Collected data
==================================================

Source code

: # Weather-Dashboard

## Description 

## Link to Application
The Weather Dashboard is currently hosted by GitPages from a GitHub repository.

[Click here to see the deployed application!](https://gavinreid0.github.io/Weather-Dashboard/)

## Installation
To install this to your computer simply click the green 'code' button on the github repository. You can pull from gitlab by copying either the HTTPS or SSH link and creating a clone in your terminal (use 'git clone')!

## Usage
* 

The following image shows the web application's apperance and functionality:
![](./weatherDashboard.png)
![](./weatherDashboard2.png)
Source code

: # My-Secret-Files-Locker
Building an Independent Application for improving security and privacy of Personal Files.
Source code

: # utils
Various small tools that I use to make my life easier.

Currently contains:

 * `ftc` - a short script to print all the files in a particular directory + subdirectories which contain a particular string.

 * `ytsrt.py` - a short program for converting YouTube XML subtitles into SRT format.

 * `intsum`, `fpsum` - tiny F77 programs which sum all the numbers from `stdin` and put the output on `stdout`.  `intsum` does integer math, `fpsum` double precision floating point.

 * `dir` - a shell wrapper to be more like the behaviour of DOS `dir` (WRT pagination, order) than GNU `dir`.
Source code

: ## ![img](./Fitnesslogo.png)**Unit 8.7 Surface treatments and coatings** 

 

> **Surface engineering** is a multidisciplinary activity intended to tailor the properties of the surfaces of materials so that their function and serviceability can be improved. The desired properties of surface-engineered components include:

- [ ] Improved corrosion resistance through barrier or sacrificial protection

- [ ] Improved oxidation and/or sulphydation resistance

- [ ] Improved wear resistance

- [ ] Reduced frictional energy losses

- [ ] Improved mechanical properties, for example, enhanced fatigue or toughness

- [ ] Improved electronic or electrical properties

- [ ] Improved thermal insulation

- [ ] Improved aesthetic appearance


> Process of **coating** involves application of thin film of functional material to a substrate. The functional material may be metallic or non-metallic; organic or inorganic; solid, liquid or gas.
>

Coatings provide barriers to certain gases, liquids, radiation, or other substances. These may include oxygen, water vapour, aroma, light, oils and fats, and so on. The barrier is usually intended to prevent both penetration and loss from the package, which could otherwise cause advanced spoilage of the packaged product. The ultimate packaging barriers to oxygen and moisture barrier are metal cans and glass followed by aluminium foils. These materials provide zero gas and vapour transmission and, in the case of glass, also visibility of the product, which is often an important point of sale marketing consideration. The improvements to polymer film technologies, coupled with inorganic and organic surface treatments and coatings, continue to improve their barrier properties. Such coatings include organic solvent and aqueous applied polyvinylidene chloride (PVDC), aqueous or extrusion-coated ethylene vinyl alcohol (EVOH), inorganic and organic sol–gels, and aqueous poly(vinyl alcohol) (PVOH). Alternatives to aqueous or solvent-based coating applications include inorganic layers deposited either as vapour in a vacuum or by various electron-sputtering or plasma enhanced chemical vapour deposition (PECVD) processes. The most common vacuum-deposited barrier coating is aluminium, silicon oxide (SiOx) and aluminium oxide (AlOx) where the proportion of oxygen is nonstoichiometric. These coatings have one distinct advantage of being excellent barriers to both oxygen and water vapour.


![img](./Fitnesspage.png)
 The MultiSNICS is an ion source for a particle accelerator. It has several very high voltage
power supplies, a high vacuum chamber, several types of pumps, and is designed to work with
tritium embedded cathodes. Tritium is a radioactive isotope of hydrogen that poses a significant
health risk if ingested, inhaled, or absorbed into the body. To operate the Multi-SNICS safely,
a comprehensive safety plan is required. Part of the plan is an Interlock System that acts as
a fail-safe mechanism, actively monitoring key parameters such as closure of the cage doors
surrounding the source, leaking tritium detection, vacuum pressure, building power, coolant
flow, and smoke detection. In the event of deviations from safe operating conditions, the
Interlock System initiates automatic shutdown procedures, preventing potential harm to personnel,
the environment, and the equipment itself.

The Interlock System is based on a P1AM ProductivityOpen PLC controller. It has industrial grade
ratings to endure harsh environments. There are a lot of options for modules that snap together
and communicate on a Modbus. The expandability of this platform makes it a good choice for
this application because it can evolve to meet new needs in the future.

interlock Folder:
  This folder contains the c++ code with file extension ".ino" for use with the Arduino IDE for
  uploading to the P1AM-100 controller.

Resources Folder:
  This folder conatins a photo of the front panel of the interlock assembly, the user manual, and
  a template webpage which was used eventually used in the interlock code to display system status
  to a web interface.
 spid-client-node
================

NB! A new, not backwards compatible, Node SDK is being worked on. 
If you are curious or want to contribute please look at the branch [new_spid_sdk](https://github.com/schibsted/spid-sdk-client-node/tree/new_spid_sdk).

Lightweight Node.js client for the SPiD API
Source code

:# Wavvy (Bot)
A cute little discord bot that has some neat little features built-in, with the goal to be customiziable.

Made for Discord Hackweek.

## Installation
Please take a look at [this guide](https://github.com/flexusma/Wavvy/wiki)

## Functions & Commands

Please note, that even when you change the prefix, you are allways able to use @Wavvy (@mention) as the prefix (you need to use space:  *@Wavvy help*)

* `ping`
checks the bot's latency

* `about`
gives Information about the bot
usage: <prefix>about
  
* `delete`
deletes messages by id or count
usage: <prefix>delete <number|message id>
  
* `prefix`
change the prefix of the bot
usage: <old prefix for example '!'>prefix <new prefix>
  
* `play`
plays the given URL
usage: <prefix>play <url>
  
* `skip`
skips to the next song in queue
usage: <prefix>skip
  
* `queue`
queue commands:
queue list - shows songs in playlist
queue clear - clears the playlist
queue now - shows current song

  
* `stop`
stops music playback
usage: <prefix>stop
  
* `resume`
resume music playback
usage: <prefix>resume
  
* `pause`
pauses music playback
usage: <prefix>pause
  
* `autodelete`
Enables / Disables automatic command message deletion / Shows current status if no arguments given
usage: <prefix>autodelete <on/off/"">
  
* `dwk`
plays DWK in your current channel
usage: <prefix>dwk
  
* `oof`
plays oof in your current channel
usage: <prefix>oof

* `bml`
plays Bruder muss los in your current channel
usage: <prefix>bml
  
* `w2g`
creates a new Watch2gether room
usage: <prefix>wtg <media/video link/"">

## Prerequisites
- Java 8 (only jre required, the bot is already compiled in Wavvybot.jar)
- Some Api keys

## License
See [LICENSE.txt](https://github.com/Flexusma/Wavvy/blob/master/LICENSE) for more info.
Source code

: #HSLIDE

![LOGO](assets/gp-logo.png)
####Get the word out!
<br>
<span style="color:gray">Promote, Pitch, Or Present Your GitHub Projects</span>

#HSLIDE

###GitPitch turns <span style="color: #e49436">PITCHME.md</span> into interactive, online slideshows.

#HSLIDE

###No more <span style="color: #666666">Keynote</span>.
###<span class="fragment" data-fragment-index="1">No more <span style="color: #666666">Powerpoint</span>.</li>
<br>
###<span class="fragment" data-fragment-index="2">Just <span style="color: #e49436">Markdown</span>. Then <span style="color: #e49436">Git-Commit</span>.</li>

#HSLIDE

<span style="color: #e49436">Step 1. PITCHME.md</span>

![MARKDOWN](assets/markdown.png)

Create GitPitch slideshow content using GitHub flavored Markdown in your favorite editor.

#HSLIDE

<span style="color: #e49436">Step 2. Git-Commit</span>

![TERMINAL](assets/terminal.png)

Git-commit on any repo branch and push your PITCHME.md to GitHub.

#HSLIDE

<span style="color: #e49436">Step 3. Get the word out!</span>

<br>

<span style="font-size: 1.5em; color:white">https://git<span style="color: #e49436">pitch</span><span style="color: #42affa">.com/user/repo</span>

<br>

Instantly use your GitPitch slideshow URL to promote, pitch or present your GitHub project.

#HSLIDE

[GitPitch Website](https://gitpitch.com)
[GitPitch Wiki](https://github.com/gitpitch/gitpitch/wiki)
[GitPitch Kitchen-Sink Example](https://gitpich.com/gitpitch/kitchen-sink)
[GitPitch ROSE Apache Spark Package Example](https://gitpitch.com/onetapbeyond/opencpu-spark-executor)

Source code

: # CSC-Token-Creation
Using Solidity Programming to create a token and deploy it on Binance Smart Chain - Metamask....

==================================================

Your task for the entries above: copy exactly the span starting with the line with "Made for Discord Hackweek." and going on through the line with "usage: <prefix>about", both lines included, and nothing else.

Made for Discord Hackweek.

## Installation
Please take a look at [this guide](https://github.com/flexusma/Wavvy/wiki)

## Functions & Commands

Please note, that even when you change the prefix, you are allways able to use @Wavvy (@mention) as the prefix (you need to use space:  *@Wavvy help*)

* `ping`
checks the bot's latency

* `about`
gives Information about the bot
usage: <prefix>about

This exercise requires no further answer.